### What to work on
Using the exact wording, repeat every line of the material.

### Data shown

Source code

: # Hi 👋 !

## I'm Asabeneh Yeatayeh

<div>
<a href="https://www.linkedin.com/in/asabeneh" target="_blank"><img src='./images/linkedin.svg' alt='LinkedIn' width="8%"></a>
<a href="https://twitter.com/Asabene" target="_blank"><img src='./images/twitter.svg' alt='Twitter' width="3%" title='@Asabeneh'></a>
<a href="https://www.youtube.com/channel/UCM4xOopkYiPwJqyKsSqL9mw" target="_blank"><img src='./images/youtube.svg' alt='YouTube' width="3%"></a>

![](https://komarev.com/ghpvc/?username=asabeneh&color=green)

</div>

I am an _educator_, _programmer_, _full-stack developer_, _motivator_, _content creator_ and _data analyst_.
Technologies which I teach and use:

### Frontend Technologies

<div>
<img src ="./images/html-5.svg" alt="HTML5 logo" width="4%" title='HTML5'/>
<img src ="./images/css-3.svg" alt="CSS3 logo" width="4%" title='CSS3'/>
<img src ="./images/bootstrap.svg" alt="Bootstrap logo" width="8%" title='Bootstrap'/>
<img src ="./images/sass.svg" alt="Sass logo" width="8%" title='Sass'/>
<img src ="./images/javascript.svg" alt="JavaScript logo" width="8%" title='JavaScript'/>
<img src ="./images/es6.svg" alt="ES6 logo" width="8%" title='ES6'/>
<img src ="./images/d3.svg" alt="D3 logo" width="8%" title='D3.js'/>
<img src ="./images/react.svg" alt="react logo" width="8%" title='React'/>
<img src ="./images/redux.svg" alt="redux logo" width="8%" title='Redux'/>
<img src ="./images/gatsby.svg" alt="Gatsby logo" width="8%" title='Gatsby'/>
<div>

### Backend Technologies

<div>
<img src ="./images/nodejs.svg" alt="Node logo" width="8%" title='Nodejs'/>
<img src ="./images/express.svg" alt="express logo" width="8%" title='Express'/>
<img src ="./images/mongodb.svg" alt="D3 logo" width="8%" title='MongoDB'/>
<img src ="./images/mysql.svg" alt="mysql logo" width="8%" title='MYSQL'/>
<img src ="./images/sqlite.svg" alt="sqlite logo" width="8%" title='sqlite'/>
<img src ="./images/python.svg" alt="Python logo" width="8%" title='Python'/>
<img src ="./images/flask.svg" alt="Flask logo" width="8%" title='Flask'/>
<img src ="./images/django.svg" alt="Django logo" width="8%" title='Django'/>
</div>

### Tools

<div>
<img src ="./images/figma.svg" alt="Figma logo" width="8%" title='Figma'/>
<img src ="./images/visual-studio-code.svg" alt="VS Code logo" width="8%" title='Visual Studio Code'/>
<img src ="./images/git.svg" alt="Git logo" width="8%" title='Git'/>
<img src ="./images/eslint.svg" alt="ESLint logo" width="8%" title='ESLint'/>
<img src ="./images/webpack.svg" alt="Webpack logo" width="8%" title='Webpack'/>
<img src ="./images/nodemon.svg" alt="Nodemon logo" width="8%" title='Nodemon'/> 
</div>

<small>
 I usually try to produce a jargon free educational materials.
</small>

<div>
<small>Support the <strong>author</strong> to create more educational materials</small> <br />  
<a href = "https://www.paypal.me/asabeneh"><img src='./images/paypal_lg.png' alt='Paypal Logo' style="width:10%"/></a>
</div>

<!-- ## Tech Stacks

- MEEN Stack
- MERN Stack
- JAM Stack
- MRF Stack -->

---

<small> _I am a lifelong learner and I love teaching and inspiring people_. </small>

### Output for this task
Source code

: # Hi 👋 !

## I'm Asabeneh Yeatayeh

<div>
<a href="https://www.linkedin.com/in/asabeneh" target="_blank"><img src='./images/linkedin.svg' alt='LinkedIn' width="8%"></a>
<a href="https://twitter.com/Asabene" target="_blank"><img src='./images/twitter.svg' alt='Twitter' width="3%" title='@Asabeneh'></a>
<a href="https://www.youtube.com/channel/UCM4xOopkYiPwJqyKsSqL9mw" target="_blank"><img src='./images/youtube.svg' alt='YouTube' width="3%"></a>

![](https://komarev.com/ghpvc/?username=asabeneh&color=green)

</div>

I am an _educator_, _programmer_, _full-stack developer_, _motivator_, _content creator_ and _data analyst_.
Technologies which I teach and use:

### Frontend Technologies

<div>
<img src ="./images/html-5.svg" alt="HTML5 logo" width="4%" title='HTML5'/>
<img src ="./images/css-3.svg" alt="CSS3 logo" width="4%" title='CSS3'/>
<img src ="./images/bootstrap.svg" alt="Bootstrap logo" width="8%" title='Bootstrap'/>
<img src ="./images/sass.svg" alt="Sass logo" width="8%" title='Sass'/>
<img src ="./images/javascript.svg" alt="JavaScript logo" width="8%" title='JavaScript'/>
<img src ="./images/es6.svg" alt="ES6 logo" width="8%" title='ES6'/>
<img src ="./images/d3.svg" alt="D3 logo" width="8%" title='D3.js'/>
<img src ="./images/react.svg" alt="react logo" width="8%" title='React'/>
<img src ="./images/redux.svg" alt="redux logo" width="8%" title='Redux'/>
<img src ="./images/gatsby.svg" alt="Gatsby logo" width="8%" title='Gatsby'/>
<div>

### Backend Technologies

<div>
<img src ="./images/nodejs.svg" alt="Node logo" width="8%" title='Nodejs'/>
<img src ="./images/express.svg" alt="express logo" width="8%" title='Express'/>
<img src ="./images/mongodb.svg" alt="D3 logo" width="8%" title='MongoDB'/>
<img src ="./images/mysql.svg" alt="mysql logo" width="8%" title='MYSQL'/>
<img src ="./images/sqlite.svg" alt="sqlite logo" width="8%" title='sqlite'/>
<img src ="./images/python.svg" alt="Python logo" width="8%" title='Python'/>
<img src ="./images/flask.svg" alt="Flask logo" width="8%" title='Flask'/>
<img src ="./images/django.svg" alt="Django logo" width="8%" title='Django'/>
</div>

### Tools

<div>
<img src ="./images/figma.svg" alt="Figma logo" width="8%" title='Figma'/>
<img src ="./images/visual-studio-code.svg" alt="VS Code logo" width="8%" title='Visual Studio Code'/>
<img src ="./images/git.svg" alt="Git logo" width="8%" title='Git'/>
<img src ="./images/eslint.svg" alt="ESLint logo" width="8%" title='ESLint'/>
<img src ="./images/webpack.svg" alt="Webpack logo" width="8%" title='Webpack'/>
<img src ="./images/nodemon.svg" alt="Nodemon logo" width="8%" title='Nodemon'/> 
</div>

<small>
 I usually try to produce a jargon free educational materials.
</small>

<div>
<small>Support the <strong>author</strong> to create more educational materials</small> <br />  
<a href = "https://www.paypal.me/asabeneh"><img src='./images/paypal_lg.png' alt='Paypal Logo' style="width:10%"/></a>
</div>

<!-- ## Tech Stacks

- MEEN Stack
- MERN Stack
- JAM Stack
- MRF Stack -->

---

<small> _I am a lifelong learner and I love teaching and inspiring people_. </small>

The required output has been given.